▼

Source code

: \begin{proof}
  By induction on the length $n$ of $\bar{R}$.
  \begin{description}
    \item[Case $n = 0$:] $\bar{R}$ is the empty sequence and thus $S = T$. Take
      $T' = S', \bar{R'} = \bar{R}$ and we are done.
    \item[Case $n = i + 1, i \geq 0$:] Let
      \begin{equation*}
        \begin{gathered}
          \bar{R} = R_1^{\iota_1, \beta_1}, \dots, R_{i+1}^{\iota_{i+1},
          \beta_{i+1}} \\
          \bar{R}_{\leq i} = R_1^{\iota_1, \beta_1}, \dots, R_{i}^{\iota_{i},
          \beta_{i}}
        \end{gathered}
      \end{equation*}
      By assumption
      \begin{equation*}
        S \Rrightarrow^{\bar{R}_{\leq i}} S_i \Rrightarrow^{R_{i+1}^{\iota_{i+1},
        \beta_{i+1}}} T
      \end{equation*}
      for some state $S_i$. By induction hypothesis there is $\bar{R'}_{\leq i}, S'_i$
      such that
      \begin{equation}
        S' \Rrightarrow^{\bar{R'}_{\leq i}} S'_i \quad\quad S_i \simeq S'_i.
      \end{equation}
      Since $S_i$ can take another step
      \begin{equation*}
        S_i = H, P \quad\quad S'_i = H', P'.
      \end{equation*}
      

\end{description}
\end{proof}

▲

### [YOUR GOAL]
With the first line being the one containing "thus $S = T$. Take" and the last line the one containing "Since $S_i$ can take another step", transcribe exactly the lines above that fall in that range.

### [TASK SOLUTION]
    \item[Case $n = 0$:] $\bar{R}$ is the empty sequence and thus $S = T$. Take
      $T' = S', \bar{R'} = \bar{R}$ and we are done.
    \item[Case $n = i + 1, i \geq 0$:] Let
      \begin{equation*}
        \begin{gathered}
          \bar{R} = R_1^{\iota_1, \beta_1}, \dots, R_{i+1}^{\iota_{i+1},
          \beta_{i+1}} \\
          \bar{R}_{\leq i} = R_1^{\iota_1, \beta_1}, \dots, R_{i}^{\iota_{i},
          \beta_{i}}
        \end{gathered}
      \end{equation*}
      By assumption
      \begin{equation*}
        S \Rrightarrow^{\bar{R}_{\leq i}} S_i \Rrightarrow^{R_{i+1}^{\iota_{i+1},
        \beta_{i+1}}} T
      \end{equation*}
      for some state $S_i$. By induction hypothesis there is $\bar{R'}_{\leq i}, S'_i$
      such that
      \begin{equation}
        S' \Rrightarrow^{\bar{R'}_{\leq i}} S'_i \quad\quad S_i \simeq S'_i.
      \end{equation}
      Since $S_i$ can take another step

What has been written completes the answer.